As Tamro’s new warehouse worker this summer, 23-year-old medical student Katarina Kuikko has the chance to learn the route of drugs from manufacturers to pharmacy shelves and hospital cabinets. In this three-part series, we follow Kuikko’s summer as she learns the ins and outs of warehouse work.
A Tampere native, Kuikko is determined to learn her field from as many angles as possible.
– Through my studies, I need to be aware of the effects of different drugs on the body, but I also want to understand where the medication I prescribe patients comes from and how they end up to customers, Kuikko says.
Back in May while starting out in her summer job as a warehouse picker, Katarina Kuikko was taken aback by the hustle and bustle at Tamro’s distribution centre in Tampere. Even as the largest spike in demand caused by the COVID-19 crisis had subsided, quiet days have been few and far between since then.

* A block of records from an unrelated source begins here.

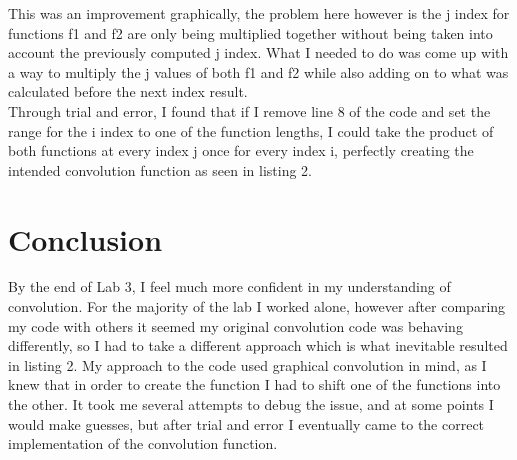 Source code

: \documentclass[12pt]{report}
\begin{document}
\hspace{\parindent}This was an improvement graphically, the problem here however is the j index for functions f1 and f2 are only being multiplied together without being taken into account the previously computed j index. What I needed to do was come up with a way to multiply the j values of both f1 and f2 while also adding on to what was calculated before the next index result.\\
\hspace{\parindent}Through trial and error, I found that if I remove line 8 of the code and set the range for the i index to one of the function lengths, I could take the product of both functions at every index j once for every index i, perfectly creating the intended convolution function as seen in listing 2.

\section{Conclusion}
\hspace{\parindent}By the end of Lab 3, I feel much more confident in my understanding of convolution. For the majority of the lab I worked alone, however after comparing my code with others it seemed my original convolution code was behaving differently, so I had to take a different approach which is what inevitable resulted in listing 2. My approach to the code used graphical convolution in mind, as I knew that in order to create the function I had to shift one of the functions into the other. It took me several attempts to debug the issue, and at some points I would make guesses, but after trial and error I eventually came to the correct implementation of the convolution function. 
\end{document}
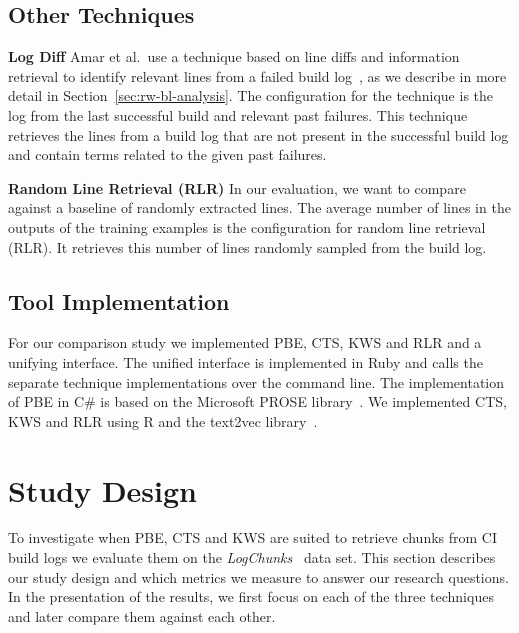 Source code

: \subsection{Other Techniques}
\label{sec:expl-rlr}

\noindent
\textbf{Log Diff}
Amar et al.\ use a technique based on line diffs and information retrieval to identify relevant lines from a failed build log~\cite{amar2019mining}, as we describe in more detail in Section~\ref{sec:rw-bl-analysis}.
The configuration for the technique is the log from the last successful build and relevant past failures.
This technique retrieves the lines from a build log that are not present in the successful build log and contain terms related to the given past failures.

\noindent
\textbf{Random Line Retrieval (RLR)}
In our evaluation, we want to compare against a baseline of randomly extracted lines.
The average number of lines in the outputs of the training examples is the configuration for random line retrieval (RLR).
It retrieves this number of lines randomly sampled from the build log.

\subsection{Tool Implementation}
For our comparison study we implemented PBE, CTS, KWS and RLR and a unifying interface.
The unified interface is implemented in Ruby and calls the separate technique implementations over the command line.
The implementation of PBE in C\# is based on the Microsoft PROSE library~\cite{prose2019webpage}.
We implemented CTS, KWS and RLR using R and the text2vec library~\cite{text2vec2019webpage}.


\section{Study Design}
\label{sec:study}
To investigate when PBE, CTS and KWS are suited to retrieve chunks from CI build
logs we evaluate them on the \emph{LogChunks}~\cite{brandt2020logchunks} data set.
This section describes our study design and which metrics we measure to answer our research questions.
In the presentation of the results, we first focus on each of the three techniques and later compare them against each other.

– I was astonished by the amount of drugs that are sent out all across Finland every single day!” You have a constant stream of drug shipments in every workstation and a huge warehouse stacked full of drugs and pharmacy products from floor to ceiling, says Kuikko.
Tamro is responsible for distribution for a large part of Finland’s pharmaceuticals market and supplies products to hospitals, pharmacies and public and private healthcare providers.

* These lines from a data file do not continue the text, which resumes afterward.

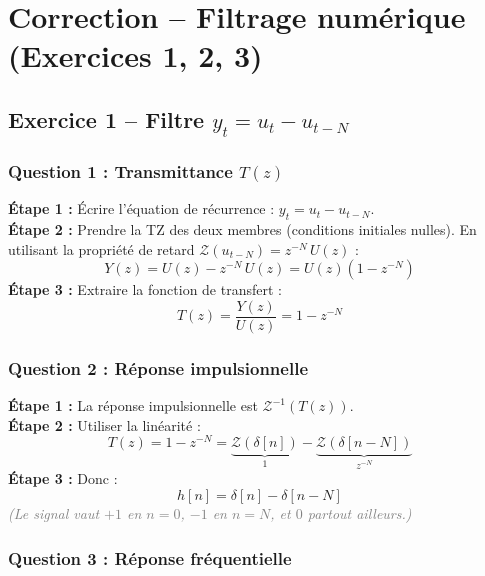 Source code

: \documentclass[12pt,a4paper]{article}
\newcommand{\TZ}{\mathcal{Z}}
\newcommand{\step}[1]{\textcolor{coursbleu}{\textbf{Étape #1 :}}}
\newcommand{\explication}[1]{\textit{\textcolor{gray}{(#1)}}}
\newcommand{\encadre}[1]{\boxed{#1}}
\begin{document}
\newpage
\section{Correction -- Filtrage numérique (Exercices 1, 2, 3)}

\subsection{Exercice 1 -- Filtre
  \texorpdfstring{$y_t = u_t - u_{t-N}$}{yt = ut - u(t-N)}}

\subsubsection*{Question 1 : Transmittance $T(z)$}

\begin{tcolorbox}[corrbox, title=Correction Q1]
\step{1} Écrire l'équation de récurrence : $y_t = u_t - u_{t-N}$.\\[4pt]
\step{2} Prendre la TZ des deux membres (conditions initiales nulles). En utilisant
la propriété de retard $\TZ(u_{t-N}) = z^{-N}\,U(z)$ :
\[
  Y(z) = U(z) - z^{-N}\,U(z) = U(z)\left(1 - z^{-N}\right)
\]
\step{3} Extraire la fonction de transfert :
\[
  \encadre{T(z) = \frac{Y(z)}{U(z)} = 1 - z^{-N}}
\]
\end{tcolorbox}

\subsubsection*{Question 2 : Réponse impulsionnelle}

\begin{tcolorbox}[corrbox, title=Correction Q2]
\step{1} La réponse impulsionnelle est $\TZ^{-1}(T(z))$.\\[4pt]
\step{2} Utiliser la linéarité :
\[
  T(z) = 1 - z^{-N}
       = \underbrace{\TZ(\delta[n])}_{1} - \underbrace{\TZ(\delta[n-N])}_{z^{-N}}
\]
\step{3} Donc :
\[
  \encadre{h[n] = \delta[n] - \delta[n-N]}
\]
\explication{Le signal vaut $+1$ en $n=0$, $-1$ en $n=N$, et $0$ partout ailleurs.}
\end{tcolorbox}

\subsubsection*{Question 3 : Réponse fréquentielle}
\end{document}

– Our job is to fill the orders that come through us every day by picking, packing and shipping out products to buyers. Although sometimes repetitive, our work is meaningful: we are responsible for making sure that the right amount of the right drugs reach our customers reliably. We are doing our part to help ensure Finland’s security of supply, says Kuikko, a first-year medical student.

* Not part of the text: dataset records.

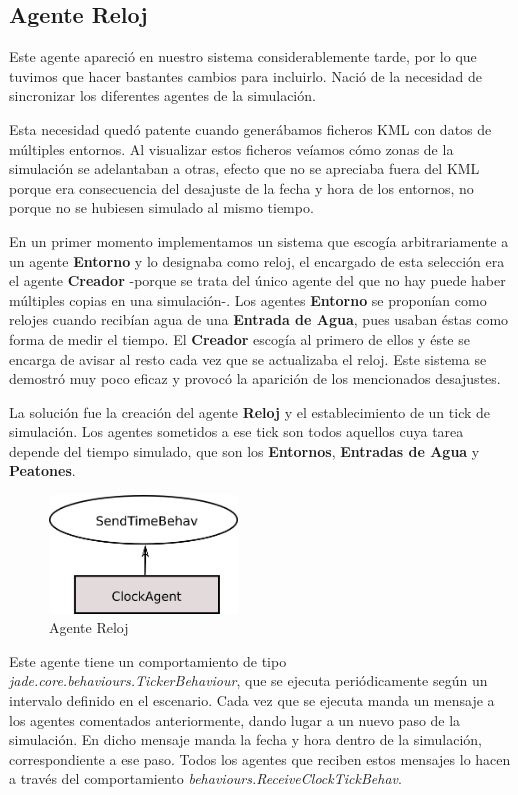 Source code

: \subsection*{Agente Reloj}

Este agente apareció en nuestro sistema considerablemente tarde, por lo que
tuvimos que hacer bastantes cambios para incluirlo. Nació de la necesidad de
sincronizar los diferentes agentes de la simulación.

Esta necesidad quedó patente cuando generábamos ficheros KML con datos de
múltiples entornos. Al visualizar estos ficheros veíamos cómo zonas de la
simulación se adelantaban a otras, efecto que no se apreciaba fuera del KML
porque era consecuencia del desajuste de la fecha y hora de los entornos, no
porque no se hubiesen simulado al mismo tiempo.

En un primer momento implementamos un sistema que escogía arbitrariamente a un
agente {\bf Entorno} y lo designaba como reloj, el encargado de esta selección
era el agente {\bf Creador} -porque se trata del único agente del que no hay
puede haber múltiples copias en una simulación-. Los agentes {\bf Entorno} se
proponían como relojes cuando recibían agua de una {\bf Entrada de Agua}, pues
usaban éstas como forma de medir el tiempo. El {\bf Creador} escogía al primero
de ellos y éste se encarga de avisar al resto cada vez que se actualizaba el
reloj. Este sistema se demostró muy poco eficaz y provocó la aparición de los
mencionados desajustes.

La solución fue la creación del agente {\bf Reloj} y el establecimiento de un
tick de simulación. Los agentes sometidos a ese tick son todos aquellos cuya
tarea depende del tiempo simulado, que son los {\bf Entornos}, {\bf Entradas
de Agua} y {\bf Peatones}.

\begin{figure}[H]
 \centering
 \includegraphics[width=50mm]{figuras/cap5/ag_clock.png}
 \caption{Agente Reloj}
\end{figure}

Este agente tiene un comportamiento de tipo {\em
jade.core.behaviours.TickerBehaviour}, que se ejecuta periódicamente según un
intervalo definido en el escenario. Cada vez que se ejecuta manda un mensaje a
los agentes comentados anteriormente, dando lugar a un nuevo paso de la
simulación. En dicho mensaje manda la fecha y hora dentro de la simulación,
correspondiente a ese paso. Todos los agentes que reciben estos mensajes lo
hacen a través del comportamiento {\em behaviours.ReceiveClockTickBehav}.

Learning the language of picking stations
Katarina Kuikko’s first days on the job were spent in onboarding and getting to know Tamro, but she also got the chance to apply her knowledge in practice. Kuikko tells that she benefited from previous work experience at a warehouse.
– Still, I was surprised by the huge scale of the pharmaceutical industry. Another area that was alien to her was the industry jargon related to picking products: what are cold storage duty, manual pallet station or the Bütema scanner? A few days were spent simply learning her way around the enormous warehouse.
Even after a month on the job, Kuikko still learns new every day as there are numerous different stations, each with their own machinery and methods for filling orders.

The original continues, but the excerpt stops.